- _Work required_
Using the records below, locate all lines containing "extensions" and return them.

[Dataset entries]
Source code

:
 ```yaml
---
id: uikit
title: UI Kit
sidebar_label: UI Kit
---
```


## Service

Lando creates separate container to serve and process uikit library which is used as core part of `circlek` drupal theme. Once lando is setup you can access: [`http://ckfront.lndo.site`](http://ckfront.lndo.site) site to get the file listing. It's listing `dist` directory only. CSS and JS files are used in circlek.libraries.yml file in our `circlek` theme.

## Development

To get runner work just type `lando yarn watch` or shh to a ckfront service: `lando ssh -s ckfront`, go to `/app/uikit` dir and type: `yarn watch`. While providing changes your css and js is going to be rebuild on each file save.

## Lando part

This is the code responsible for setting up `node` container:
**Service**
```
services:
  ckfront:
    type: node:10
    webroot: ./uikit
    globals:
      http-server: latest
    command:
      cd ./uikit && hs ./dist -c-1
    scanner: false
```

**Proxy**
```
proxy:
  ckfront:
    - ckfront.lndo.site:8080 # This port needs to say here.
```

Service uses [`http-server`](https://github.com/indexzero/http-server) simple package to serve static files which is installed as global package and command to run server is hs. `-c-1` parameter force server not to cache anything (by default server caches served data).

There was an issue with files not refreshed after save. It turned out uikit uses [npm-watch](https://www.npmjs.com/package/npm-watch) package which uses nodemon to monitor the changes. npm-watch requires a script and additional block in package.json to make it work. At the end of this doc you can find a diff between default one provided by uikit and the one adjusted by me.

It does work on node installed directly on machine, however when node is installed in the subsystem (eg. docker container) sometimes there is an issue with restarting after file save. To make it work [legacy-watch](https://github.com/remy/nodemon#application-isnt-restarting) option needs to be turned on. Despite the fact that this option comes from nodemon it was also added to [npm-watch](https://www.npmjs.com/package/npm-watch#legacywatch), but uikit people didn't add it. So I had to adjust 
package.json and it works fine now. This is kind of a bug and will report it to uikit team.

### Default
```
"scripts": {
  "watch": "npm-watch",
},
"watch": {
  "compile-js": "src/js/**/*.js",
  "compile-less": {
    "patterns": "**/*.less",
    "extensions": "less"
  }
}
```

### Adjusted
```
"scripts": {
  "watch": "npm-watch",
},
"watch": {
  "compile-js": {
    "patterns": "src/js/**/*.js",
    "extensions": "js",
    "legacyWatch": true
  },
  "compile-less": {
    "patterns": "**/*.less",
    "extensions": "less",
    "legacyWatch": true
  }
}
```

- _The answer_
    "extensions": "less"
    "extensions": "js",
    "extensions": "less",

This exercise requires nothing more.